In November 2020, power generation was up 1.9 per cent y-o-y and in October, it was higher by 8.9 per cent.
Electricity generation from renewable sources fell 19.7 per cent y-o-y to 7.5 billion units in December 2020, with wind and solar generation declining 18.7 per cent and 4.6 per cent , respectively.
The improvement of 13.3 per cent y-o-y in solar generation in April-December 2020-21 was offset by a decline of 12.9 per cent in wind generation.
The all-India energy demand continued its improving trend in the first 15 days of January 2021, with a 2.4 per cent increase to 52 billion units as compared to the year-ago period.
Last month, the all-India energy demand increased 4.9 per cent y-o-y to 106.5 billion units, backed by a strong demand from the northern region (up 7.8 per cent y-o-y) and western region (up 9.3 per cent y-o-y).
The energy demand in April-December period of this fiscal year was 3.9 per cent lower as compared to the year-ago period.
In January 2021, the peak power demand reached its all-time high of 187.3GW, backed by a revival in economic activities, it added.

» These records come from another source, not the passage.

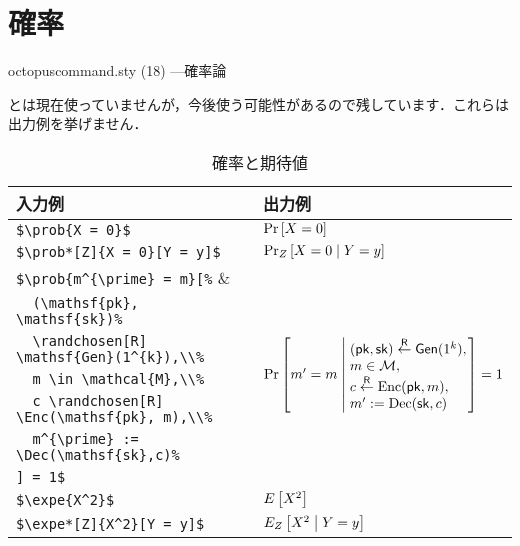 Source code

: \documentclass[uplatex]{jsreport}
\begin{document}
\section{確率}\label{section:prob}
\begin{insertcode}[firstnumber=246]{octopuscommand.sty (18) ---確率論}
%
\end{insertcode}
\par
{}とは現在使っていませんが，今後使う可能性があるので残しています．これらは出力例を挙げません．
\par
\begin{table}[htbp]
  \centering
  \caption{確率と期待値}
  \label{table:2.prob}
  \begin{tabular}{ll}\hline
    入力例 & 出力例 \\ \hline
    \verb|$\prob{X = 0}$| & $\prob{X = 0}$\\
    \verb|$\prob*[Z]{X = 0}[Y = y]$| & $\prob*[Z]{X = 0}[Y = y]$\\
    \verb|$\prob{m^{\prime} = m}[%| & \multirow{7}{*}{$\prob{m^{\prime} = m}[
      (\mathsf{pk}, \mathsf{sk}) \randchosen[R] \mathsf{Gen}(1^{k}),\\
      m \in \mathcal{M},\\
      c \randchosen[R] \Enc(\mathsf{pk}, m),\\
      m^{\prime} := \Dec(\mathsf{sk},c)
    ] = 1$}\\
    \verb|  (\mathsf{pk}, \mathsf{sk})%| \\
    \verb|  \randchosen[R] \mathsf{Gen}(1^{k}),\\%|\\
    \verb|  m \in \mathcal{M},\\%|\\
    \verb|  c \randchosen[R] \Enc(\mathsf{pk}, m),\\%|\\
    \verb|  m^{\prime} := \Dec(\mathsf{sk},c)%|\\
    \verb|] = 1$| & \\
    \verb|$\expe{X^2}$| & $\expe{X^2}$\\
    \verb|$\expe*[Z]{X^2}[Y = y]$| & $\expe*[Z]{X^2}[Y = y]$\\\hline
  \end{tabular}
\end{table}\par
\end{document}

The improvement in energy demand and the reduced generation from hydro and renewables sources have helped the thermal plant load factor (PLF) or capacity utilisation increase to 57.1 per cent in December 2020 (December 2019: 54.5 per cent).
Last month, the thermal sector’s PLF rose on a y-o-y basis across the central, state and private sectors, increasing to 63 per cent.
Despite showing a yoy improvement during September-December 2020, thermal PLF in April-December 2020-21 was lower at 51.5 per cent mainly impacted by a decline in power demand, given the must-run status of nuclear, hydro and renewables. In the year-ago period thermal PLF was 55.8 per cent.
The short-term power price at Indian Energy Exchange decreased y-o-y to Rs 2.83/kWh in December 2020 (December 2019: Rs 2.93/kWh), with 29 per cent y-o-y increase in the traded volumes witnessed in the day-ahead market.
With an improvement in demand, the price in the day-ahead market has increased to Rs 3.17/kWh in January 2021 till date.